All of the above will require additional space. Therefore, you need to carefully plan what you want in your garage utility room. As well as the space required for any remaining uses of the garage. This will determine the exact size requirement when undergoing your conversion.

Does converting a garage to a utility room require planning permission?

In most cases you won’t need planning permission to convert a garage. However, you will likely need to run things past building control.
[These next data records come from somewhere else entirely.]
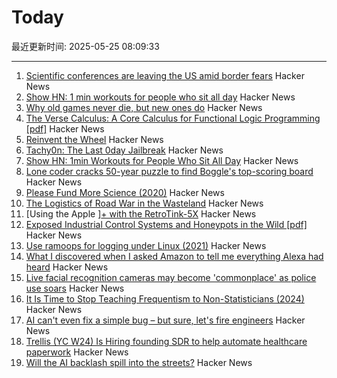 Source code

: # Today

最近更新时间: 2025-05-25 08:09:33

--- 
1. [Scientific conferences are leaving the US amid border fears](https://www.nature.com/articles/d41586-025-01636-5) Hacker News
2. [Show HN: 1 min workouts for people who sit all day](https://shortreps.com) Hacker News
3. [Why old games never die, but new ones do](https://pleromanonx86.wordpress.com/2025/05/06/why-old-games-never-die-but-new-ones-do/) Hacker News
4. [The Verse Calculus: A Core Calculus for Functional Logic Programming [pdf]](https://simon.peytonjones.org/assets/pdfs/verse-March23.pdf) Hacker News
5. [Reinvent the Wheel](https://endler.dev/2025/reinvent-the-wheel/) Hacker News
6. [Tachy0n: The Last 0day Jailbreak](https://blog.siguza.net/tachy0n/) Hacker News
7. [Show HN: 1min Workouts for People Who Sit All Day](https://shortreps.com) Hacker News
8. [Lone coder cracks 50-year puzzle to find Boggle's top-scoring board](https://www.ft.com/content/0ab64ced-1ed1-466d-acd3-78510d10c3a1) Hacker News
9. [Please Fund More Science (2020)](https://blog.samaltman.com/please-fund-more-science) Hacker News
10. [The Logistics of Road War in the Wasteland](https://acoup.blog/2025/05/23/collections-the-logistics-of-road-war-in-the-wasteland/) Hacker News
11. [Using the Apple ][+ with the RetroTink-5X](https://nicole.express/2025/apple-ii-more-like-apple-5x.html) Hacker News
12. [Exposed Industrial Control Systems and Honeypots in the Wild [pdf]](https://gsmaragd.github.io/publications/EuroSP2025-ICS/EuroSP2025-ICS.pdf) Hacker News
13. [Use ramoops for logging under Linux (2021)](https://embear.ch/posts/using-ramoops/) Hacker News
14. [What I discovered when I asked Amazon to tell me everything Alexa had heard](https://www.theguardian.com/technology/2025/may/24/what-i-discovered-when-i-asked-amazon-to-tell-me-everything-alexa-had-heard) Hacker News
15. [Live facial recognition cameras may become 'commonplace' as police use soars](https://www.theguardian.com/technology/2025/may/24/police-live-facial-recognition-cameras-england-and-wales) Hacker News
16. [It Is Time to Stop Teaching Frequentism to Non-Statisticians (2024)](https://arxiv.org/abs/1201.2590) Hacker News
17. [AI can't even fix a simple bug – but sure, let's fire engineers](https://nmn.gl/blog/ai-scam) Hacker News
18. [Trellis (YC W24) Is Hiring founding SDR to help automate healthcare paperwork](https://www.ycombinator.com/companies/trellis/jobs/7Ru1X1P-founding-sdr) Hacker News
19. [Will the AI backlash spill into the streets?](https://gabrielweinberg.com/p/will-the-ai-backlash-spill-into-the) Hacker News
This is especially true when it comes to things like new drainage, installing a heating system, and any structural work, such as creating access to an adjoining garage from the main house.
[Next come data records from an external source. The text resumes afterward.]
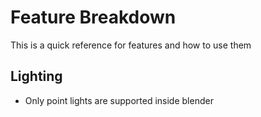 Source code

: # Feature Breakdown

This is a quick reference for features and how to use them

## Lighting

- Only point lights are supported inside blender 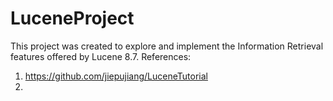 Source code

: # LuceneProject

This project was created to explore and implement the Information Retrieval features offered by Lucene 8.7.
References:
1. https://github.com/jiepujiang/LuceneTutorial
2.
Building control will also be able to advise on any requirements for fire protection, sound proofing, and thermal insulation.

There may also be separate considerations, depending on whether your garage is adjoining or detached, as well as whether it has plumbing, or electrics already installed.

Is a DIY garage conversion possible

Whether you can do the work yourself, will depend on the scope of the job and your own personal skill level. Things like drainage, gas, and electrics, will almost always require a professional. However, there are plenty of jobs that could be done by a reasonably good DIY’er. For example:

  • Dividing the garage – This will usually involve building a stud wall to add a separate area. Whilst this is a relatively skilled job, it is still achievable for most decent DIY enthusiasts.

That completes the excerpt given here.